▶ Brief: What is needed is an exact copy of every entry, without the pictures.

▶ Provided material:
□ □ □ □ □
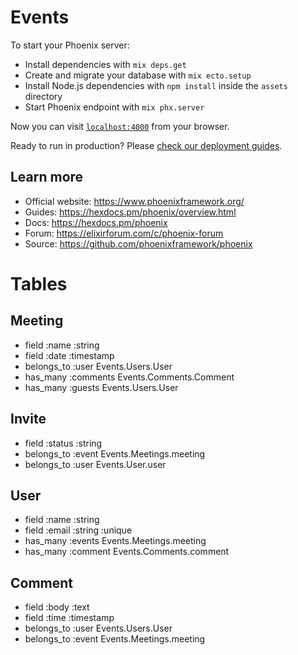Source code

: # Events

To start your Phoenix server:

  * Install dependencies with `mix deps.get`
  * Create and migrate your database with `mix ecto.setup`
  * Install Node.js dependencies with `npm install` inside the `assets` directory
  * Start Phoenix endpoint with `mix phx.server`

Now you can visit [`localhost:4000`](http://localhost:4000) from your browser.

Ready to run in production? Please [check our deployment guides](https://hexdocs.pm/phoenix/deployment.html).

## Learn more

  * Official website: https://www.phoenixframework.org/
  * Guides: https://hexdocs.pm/phoenix/overview.html
  * Docs: https://hexdocs.pm/phoenix
  * Forum: https://elixirforum.com/c/phoenix-forum
  * Source: https://github.com/phoenixframework/phoenix


# Tables #

## Meeting
 - field :name :string
 - field :date :timestamp
 - belongs_to :user Events.Users.User
 - has_many :comments Events.Comments.Comment
 - has_many :guests Events.Users.User

## Invite
 - field :status :string
 - belongs_to :event Events.Meetings.meeting
 - belongs_to :user Events.User.user

## User
 - field :name :string
 - field :email :string :unique
 - has_many :events Events.Meetings.meeting
 - has_many :comment Events.Comments.comment

## Comment
 - field :body :text
 - field :time :timestamp
 - belongs_to :user Events.Users.User
 - belongs_to :event Events.Meetings.meeting
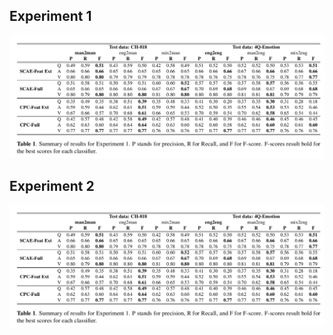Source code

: ## Experiment 1

![Table 1][table1]

## Experiment 2

![Table 1][table1]

[table1]: https://github.com/juansgomez87/lang-sens-mer/blob/master/img/exp1.png "Table 1"
[table1]: https://github.com/juansgomez87/lang-sens-mer/blob/master/img/exp2.png "Table 2"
□ □ □ □ □
▶ Response area:
Source code

: # Events

To start your Phoenix server:

  * Install dependencies with `mix deps.get`
  * Create and migrate your database with `mix ecto.setup`
  * Install Node.js dependencies with `npm install` inside the `assets` directory
  * Start Phoenix endpoint with `mix phx.server`

Now you can visit [`localhost:4000`](http://localhost:4000) from your browser.

Ready to run in production? Please [check our deployment guides](https://hexdocs.pm/phoenix/deployment.html).

## Learn more

  * Official website: https://www.phoenixframework.org/
  * Guides: https://hexdocs.pm/phoenix/overview.html
  * Docs: https://hexdocs.pm/phoenix
  * Forum: https://elixirforum.com/c/phoenix-forum
  * Source: https://github.com/phoenixframework/phoenix


# Tables #

## Meeting
 - field :name :string
 - field :date :timestamp
 - belongs_to :user Events.Users.User
 - has_many :comments Events.Comments.Comment
 - has_many :guests Events.Users.User

## Invite
 - field :status :string
 - belongs_to :event Events.Meetings.meeting
 - belongs_to :user Events.User.user

## User
 - field :name :string
 - field :email :string :unique
 - has_many :events Events.Meetings.meeting
 - has_many :comment Events.Comments.comment

## Comment
 - field :body :text
 - field :time :timestamp
 - belongs_to :user Events.Users.User
 - belongs_to :event Events.Meetings.meeting
Source code

: ## Experiment 1

![Table 1][table1]

## Experiment 2

![Table 1][table1]

[table1]: https://github.com/juansgomez87/lang-sens-mer/blob/master/img/exp1.png "Table 1"
[table1]: https://github.com/juansgomez87/lang-sens-mer/blob/master/img/exp2.png "Table 2"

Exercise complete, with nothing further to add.